EXERCISE:
Report back every line below that carries the word "problem".

DATA SHOWN:
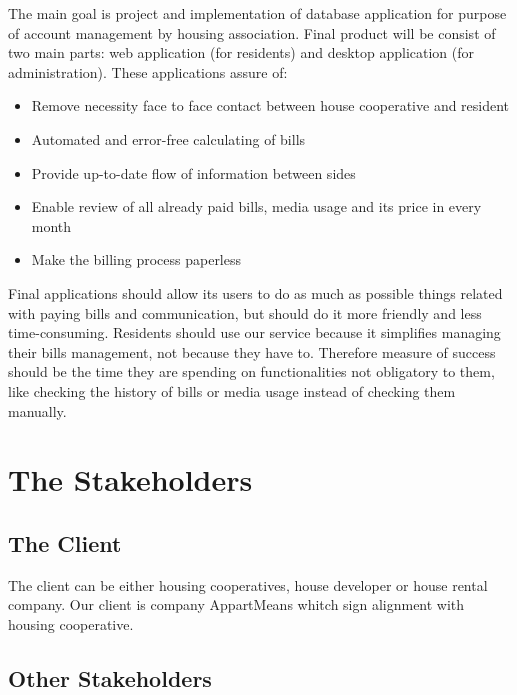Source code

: \documentclass[a4paper,10pt]{report}
\begin{document}
The main goal is project and implementation of database application for purpose of account
management by housing association. Final product will be consist of two main parts: web
application (for residents) and desktop application (for administration). These applications
assure of:


\begin{itemize}
 
  \item Remove necessity face to face contact between house cooperative and resident
  \item  Automated and error-free calculating of bills
  \item Provide up-to-date flow of information between sides
  \item Enable review of all already paid bills, media usage and its price in every month
  \item Make the billing process paperless

\end{itemize}

Final applications should allow its users to do as much as possible things related with paying bills and communication, but should do it more friendly and less time-consuming. Residents should use our service because it simplifies managing their bills management, not because they have to. Therefore measure of success should be the time they are spending on functionalities not obligatory to them, like checking the history of bills or media usage instead of checking them manually.

\section{The Stakeholders}

\subsection{The Client}
The client can be either housing cooperatives,  house developer or house rental company. Our client is company AppartMeans whitch sign alignment with housing cooperative.

\subsection{Other Stakeholders}
\end{document}
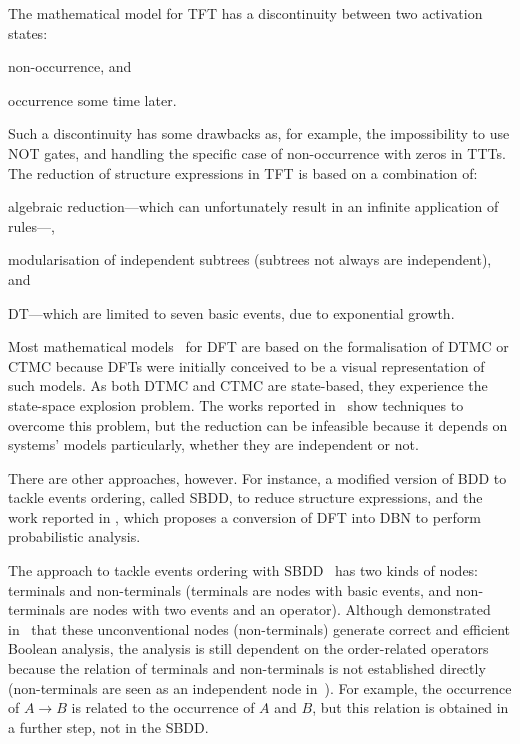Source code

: \documentclass[12pt,openright,twoside,a4paper,oldfontcommands,english,brazil,final]{abntex2}
\theoremstyle{theo}
\begin{document}
The mathematical model for \ac{TFT} has a discontinuity between two activation states:
\begin{alineasinline}
  \item non-occurrence, and
  \item occurrence some time later.
\end{alineasinline}
Such a discontinuity has some drawbacks as, for example, the impossibility to use \ac{NOT} gates, and handling the specific case of non-occurrence with zeros in \acp{TTT}.
The reduction of structure expressions in \ac{TFT} is based on a combination of:
\begin{alineasinline}
  \item algebraic reduction---which can unfortunately result in an infinite application of rules---,
  \item modularisation of independent subtrees (subtrees not always are independent), and
  \item \ac{DT}---which are limited to seven basic events, due to exponential growth.
\end{alineasinline}


\begin{sloppypar}
Most mathematical models~\cite{LHT2013,CSD2000,BRM+2005} for \ac{DFT} are based on the formalisation of \ac{DTMC} or \ac{CTMC} because \acp{DFT} were initially conceived to be a visual representation of such models.
As both \ac{DTMC} and \ac{CTMC} are state-based, they experience the state-space explosion problem.
The works reported in~\cite{BKK+2003,BHH+2003,SAE1996b} show techniques to overcome this problem, but the reduction can be infeasible because it depends on systems' models particularly, whether they are independent or not.
\end{sloppypar}

There are other approaches, however.
For instance, a modified version of \ac{BDD} to tackle events ordering, called \acf{SBDD}, to reduce structure expressions, and the work reported in \cite{BRM+2005}, which proposes a conversion of \ac{DFT} into \ac{DBN} to perform probabilistic analysis.

The approach to tackle events ordering with \ac{SBDD}~\cite{XTD2012} has two kinds of nodes: terminals and non-terminals (terminals are nodes with basic events, and non-terminals are nodes with two events and an operator).
Although demonstrated in~\cite{Bryant1986} that these unconventional nodes (non-terminals) generate correct and efficient Boolean analysis, the analysis is still dependent on the order-related operators because the relation of terminals and non-terminals is not established directly (non-terminals are seen as an independent node in~\cite{XTD2012}).
For example, the occurrence of $A \rightarrow B$ is related to the occurrence of $A$ and $B$, but this relation is obtained in a further step, not in the \ac{SBDD}.
\end{document}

YOUR RESPONSE:
As both \ac{DTMC} and \ac{CTMC} are state-based, they experience the state-space explosion problem.
The works reported in~\cite{BKK+2003,BHH+2003,SAE1996b} show techniques to overcome this problem, but the reduction can be infeasible because it depends on systems' models particularly, whether they are independent or not.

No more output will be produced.